> [REQUIRED WORK] What is needed is an exact copy of the lines from the one containing "in D. Since" through the last line of the entries below, both included.

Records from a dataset
*** Block opens ***
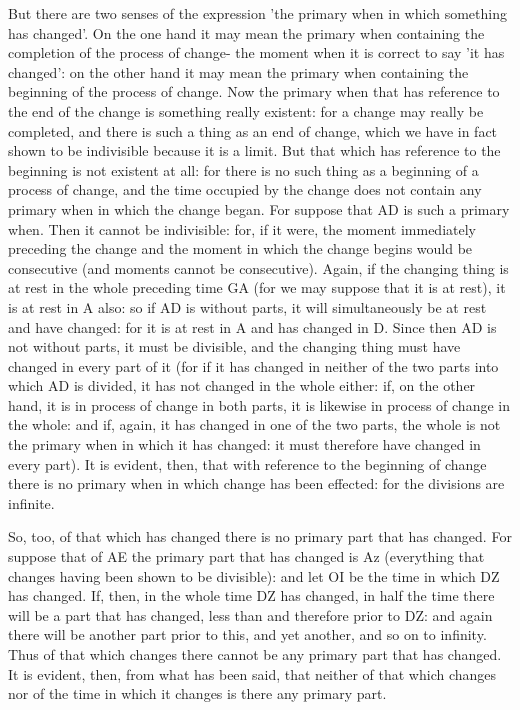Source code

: But there are two senses of the expression 'the primary when in which
something has changed'. On the one hand it may mean the primary when
containing the completion of the process of change- the moment when
it is correct to say 'it has changed': on the other hand it may mean
the primary when containing the beginning of the process of change.
Now the primary when that has reference to the end of the change is
something really existent: for a change may really be completed, and
there is such a thing as an end of change, which we have in fact shown
to be indivisible because it is a limit. But that which has reference
to the beginning is not existent at all: for there is no such thing
as a beginning of a process of change, and the time occupied by the
change does not contain any primary when in which the change began.
For suppose that AD is such a primary when. Then it cannot be indivisible:
for, if it were, the moment immediately preceding the change and the
moment in which the change begins would be consecutive (and moments
cannot be consecutive). Again, if the changing thing is at rest in
the whole preceding time GA (for we may suppose that it is at rest),
it is at rest in A also: so if AD is without parts, it will simultaneously
be at rest and have changed: for it is at rest in A and has changed
in D. Since then AD is not without parts, it must be divisible, and
the changing thing must have changed in every part of it (for if it
has changed in neither of the two parts into which AD is divided,
it has not changed in the whole either: if, on the other hand, it
is in process of change in both parts, it is likewise in process of
change in the whole: and if, again, it has changed in one of the two
parts, the whole is not the primary when in which it has changed:
it must therefore have changed in every part). It is evident, then,
that with reference to the beginning of change there is no primary
when in which change has been effected: for the divisions are infinite.

So, too, of that which has changed there is no primary part that has
changed. For suppose that of AE the primary part that has changed
is Az (everything that changes having been shown to be divisible):
and let OI be the time in which DZ has changed. If, then, in the whole
time DZ has changed, in half the time there will be a part that has
changed, less than and therefore prior to DZ: and again there will
be another part prior to this, and yet another, and so on to infinity.
Thus of that which changes there cannot be any primary part that has
changed. It is evident, then, from what has been said, that neither
of that which changes nor of the time in which it changes is there
any primary part.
*** Block closes ***
> [RESULT OF THIS TASK]
in D. Since then AD is not without parts, it must be divisible, and
the changing thing must have changed in every part of it (for if it
has changed in neither of the two parts into which AD is divided,
it has not changed in the whole either: if, on the other hand, it
is in process of change in both parts, it is likewise in process of
change in the whole: and if, again, it has changed in one of the two
parts, the whole is not the primary when in which it has changed:
it must therefore have changed in every part). It is evident, then,
that with reference to the beginning of change there is no primary
when in which change has been effected: for the divisions are infinite.

So, too, of that which has changed there is no primary part that has
changed. For suppose that of AE the primary part that has changed
is Az (everything that changes having been shown to be divisible):
and let OI be the time in which DZ has changed. If, then, in the whole
time DZ has changed, in half the time there will be a part that has
changed, less than and therefore prior to DZ: and again there will
be another part prior to this, and yet another, and so on to infinity.
Thus of that which changes there cannot be any primary part that has
changed. It is evident, then, from what has been said, that neither
of that which changes nor of the time in which it changes is there
any primary part.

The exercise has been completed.